I wandered into a room where a bright-eyed lady was sitting upright in her bed, staring out the window.

“My name’s Alanna,” I said, as I took a seat near her bed.
“Beulah,” she said. “That’s my name. Ever met a Beulah before?” I had not, and told her as much.

“You ever had sex in the woods?” she asked me, suddenly, with a glint in her eye. I could tell she was laughing at me – she knew I hadn’t. At this point, at eighteen, I hadn’t even been kissed yet. It was jarring to meet a woman in her late eighties who seemed more instinctively in touch with vitality than I was at the time.

I blushed. She observed my embarrassment with a kind of benign amusement and then went on, “My husband was into it. Always wanting to make love in the woods. My god, but didn’t we always have an audience. I remember looking over to the side one day and seeing a deer staring at us, wondering what the hell we were doing.” She burst into laughter, then closed her eyes like she was savoring the memory. I laughed awkwardly, feeling a mixture of fascination and something like envy. I’d never heard anyone describe sex with such frank and irreverent delight.

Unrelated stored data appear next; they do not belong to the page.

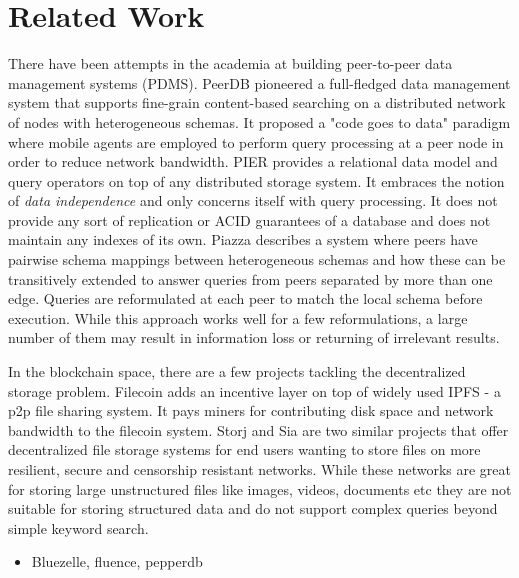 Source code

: \section{Related Work}
There have been attempts in the academia at building peer-to-peer data management systems (PDMS). PeerDB \cite{PeerDB} pioneered a full-fledged data management system that supports fine-grain content-based searching on a distributed network of nodes with heterogeneous schemas. It proposed a "code goes to data" paradigm where mobile agents are employed to perform query processing at a peer node in order to reduce network bandwidth. PIER \cite{PIER} provides a relational data model and query operators on top of any distributed storage system. It embraces the notion of \textit{data independence} and only concerns itself with query processing. It does not provide any sort of replication or ACID guarantees of a database and does not maintain any indexes of its own. Piazza \cite{Piazza} describes a system where peers have pairwise schema mappings between heterogeneous schemas and how these can be transitively extended to answer queries from peers separated by more than one edge. Queries are reformulated at each peer to match the local schema before execution. While this approach works well for a few reformulations, a large number of them may result in information loss or returning of irrelevant results.
\newline\newline


In the blockchain space, there are a few projects tackling the decentralized storage problem. Filecoin \cite{Filecoin}
adds an incentive layer on top of widely used IPFS \cite{ipfs} - a p2p file sharing system. It pays miners for
contributing disk space and network bandwidth to the filecoin system. Storj \cite{Storj} and Sia \cite{Sia} are two
similar projects that offer decentralized file storage systems for end users wanting to store files on more resilient,
secure and censorship resistant networks. While these networks are great for storing large unstructured files like
images, videos, documents etc they are not suitable for storing structured data and do not support complex queries
beyond simple keyword search.

    \begin{itemize}
        \item Bluezelle, fluence, pepperdb
    \end{itemize}


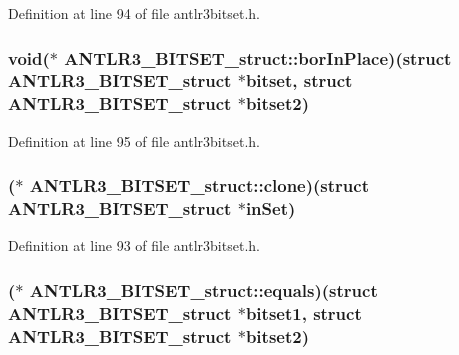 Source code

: Definition at line 94 of file antlr3bitset.\-h.

\hypertarget{struct_a_n_t_l_r3___b_i_t_s_e_t__struct_a4354623d1e7f563c84a8ad2c6839db25}{
\subsubsection[{bor\-In\-Place}]{\setlength{\rightskip}{0pt plus 5cm}void($\ast$ A\-N\-T\-L\-R3\-\_\-\-B\-I\-T\-S\-E\-T\-\_\-struct\-::bor\-In\-Place)(struct {\bf A\-N\-T\-L\-R3\-\_\-\-B\-I\-T\-S\-E\-T\-\_\-struct} $\ast$bitset, struct {\bf A\-N\-T\-L\-R3\-\_\-\-B\-I\-T\-S\-E\-T\-\_\-struct} $\ast$bitset2)}}\label{struct_a_n_t_l_r3___b_i_t_s_e_t__struct_a4354623d1e7f563c84a8ad2c6839db25}


Definition at line 95 of file antlr3bitset.\-h.

\hypertarget{struct_a_n_t_l_r3___b_i_t_s_e_t__struct_a2285d8dc3d04b4eae8986908897a86f4}{
\subsubsection[{clone}]{($\ast$ A\-N\-T\-L\-R3\-\_\-\-B\-I\-T\-S\-E\-T\-\_\-struct\-::clone)(struct {\bf A\-N\-T\-L\-R3\-\_\-\-B\-I\-T\-S\-E\-T\-\_\-struct} $\ast$in\-Set)}}\label{struct_a_n_t_l_r3___b_i_t_s_e_t__struct_a2285d8dc3d04b4eae8986908897a86f4}


Definition at line 93 of file antlr3bitset.\-h.

\hypertarget{struct_a_n_t_l_r3___b_i_t_s_e_t__struct_a94e3dc61f3da71dadfc19c1b31981134}{
\subsubsection[{equals}]{($\ast$ A\-N\-T\-L\-R3\-\_\-\-B\-I\-T\-S\-E\-T\-\_\-struct\-::equals)(struct {\bf A\-N\-T\-L\-R3\-\_\-\-B\-I\-T\-S\-E\-T\-\_\-struct} $\ast$bitset1, struct {\bf A\-N\-T\-L\-R3\-\_\-\-B\-I\-T\-S\-E\-T\-\_\-struct} $\ast$bitset2)}}\label{struct_a_n_t_l_r3___b_i_t_s_e_t__struct_a94e3dc61f3da71dadfc19c1b31981134}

As I left her room I noticed a large green dot on the name-board next to her door. I asked someone in the lobby what the green dots meant.

“Oh,” they said, “The green dots mean those are rooms you shouldn’t go in. Staph infection, usually. Contagious.” 

I’m still here, over a decade later, so I obviously didn’t end up getting whatever Beulah had; at least, not as far as staph infections go.


Upstate

I’m eight, and I’ve just gotten my first pair of glasses. The definition they bring enchants me, but after my brother calls me four-eyes I stop wearing them as often.

But I have to wear them – I’m severely myopic. My parents gently encourage me to increase the amount of time I wear them each day.

One night I lay down on the couch with my glasses on. I close my eyes. I hear my parents come into the room and feel the two of them leaning over the couch, looking at me. I think I’m fooling them into thinking I’m dead asleep, but now, as a parent, I know they knew I was listening.

“Have you ever seen someone look so beautiful in glasses?” my mom whispers to my dad.
“No, never,” he replies. I feel them gazing at me for a moment longer, and then they tiptoe away.

6 thoughts on “data points

  1. Gosh, what a way you have with words and scenes! I could read a whole book of this. (By the way, this would easily fit into a literary magazine—that memoir-by-randomized-scenes is such a beautiful way of storytelling.) I’m looking forward to seeing your future projects.

  2. Whoah very cool! It sounds like you really held space for the Italian. And Beulah too. I wish I could catch a little bit of what she got. Definitely post the link for your new blog!